* [DATA EXTRACT]:
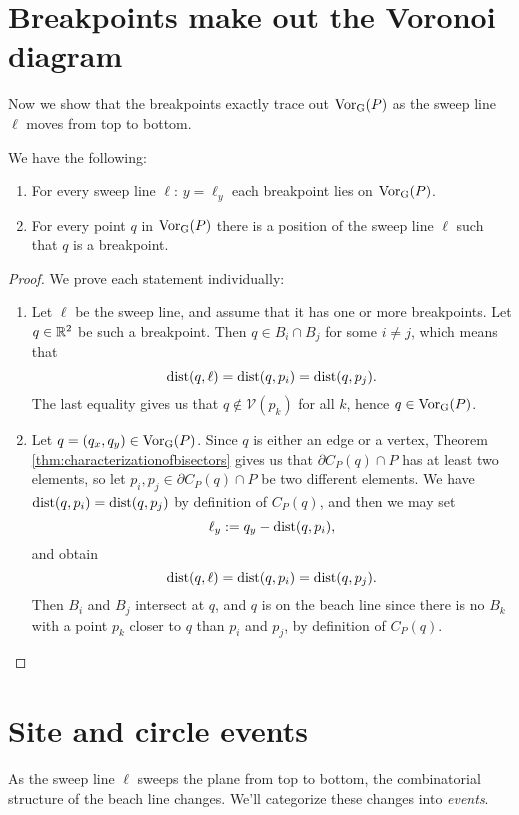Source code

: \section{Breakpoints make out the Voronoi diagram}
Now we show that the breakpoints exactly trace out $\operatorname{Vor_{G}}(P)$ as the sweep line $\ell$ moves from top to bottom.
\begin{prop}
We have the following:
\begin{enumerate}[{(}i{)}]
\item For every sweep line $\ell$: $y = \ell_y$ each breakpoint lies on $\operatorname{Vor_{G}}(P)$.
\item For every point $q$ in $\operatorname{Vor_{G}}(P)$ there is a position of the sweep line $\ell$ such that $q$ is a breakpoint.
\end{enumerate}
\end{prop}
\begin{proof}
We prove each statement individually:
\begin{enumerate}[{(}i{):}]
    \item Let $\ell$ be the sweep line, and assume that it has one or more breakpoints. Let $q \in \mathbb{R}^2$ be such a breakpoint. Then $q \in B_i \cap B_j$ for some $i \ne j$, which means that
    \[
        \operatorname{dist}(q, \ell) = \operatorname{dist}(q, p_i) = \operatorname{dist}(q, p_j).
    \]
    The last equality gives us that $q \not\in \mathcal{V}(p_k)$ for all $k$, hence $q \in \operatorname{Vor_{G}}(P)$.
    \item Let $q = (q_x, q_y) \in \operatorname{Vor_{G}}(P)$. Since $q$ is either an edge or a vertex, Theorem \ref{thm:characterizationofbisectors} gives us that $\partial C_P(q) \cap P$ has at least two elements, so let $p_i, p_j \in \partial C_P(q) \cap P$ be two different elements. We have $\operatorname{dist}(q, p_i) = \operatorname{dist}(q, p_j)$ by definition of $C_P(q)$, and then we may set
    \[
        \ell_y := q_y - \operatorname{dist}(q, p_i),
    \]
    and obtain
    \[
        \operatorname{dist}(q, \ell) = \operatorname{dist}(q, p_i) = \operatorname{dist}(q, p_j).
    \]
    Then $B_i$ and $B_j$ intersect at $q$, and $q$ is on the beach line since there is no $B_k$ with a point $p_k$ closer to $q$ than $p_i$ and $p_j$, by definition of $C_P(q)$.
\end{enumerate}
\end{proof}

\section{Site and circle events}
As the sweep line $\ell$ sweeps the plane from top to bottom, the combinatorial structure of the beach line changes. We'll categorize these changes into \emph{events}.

* [PROBLEM DETAILS]: Which lines above hold the string "operatorname"? Please copy all of them.

* [WRITTEN SOLUTION]:
Now we show that the breakpoints exactly trace out $\operatorname{Vor_{G}}(P)$ as the sweep line $\ell$ moves from top to bottom.
\item For every sweep line $\ell$: $y = \ell_y$ each breakpoint lies on $\operatorname{Vor_{G}}(P)$.
\item For every point $q$ in $\operatorname{Vor_{G}}(P)$ there is a position of the sweep line $\ell$ such that $q$ is a breakpoint.
        \operatorname{dist}(q, \ell) = \operatorname{dist}(q, p_i) = \operatorname{dist}(q, p_j).
    The last equality gives us that $q \not\in \mathcal{V}(p_k)$ for all $k$, hence $q \in \operatorname{Vor_{G}}(P)$.
    \item Let $q = (q_x, q_y) \in \operatorname{Vor_{G}}(P)$. Since $q$ is either an edge or a vertex, Theorem \ref{thm:characterizationofbisectors} gives us that $\partial C_P(q) \cap P$ has at least two elements, so let $p_i, p_j \in \partial C_P(q) \cap P$ be two different elements. We have $\operatorname{dist}(q, p_i) = \operatorname{dist}(q, p_j)$ by definition of $C_P(q)$, and then we may set
        \ell_y := q_y - \operatorname{dist}(q, p_i),
        \operatorname{dist}(q, \ell) = \operatorname{dist}(q, p_i) = \operatorname{dist}(q, p_j).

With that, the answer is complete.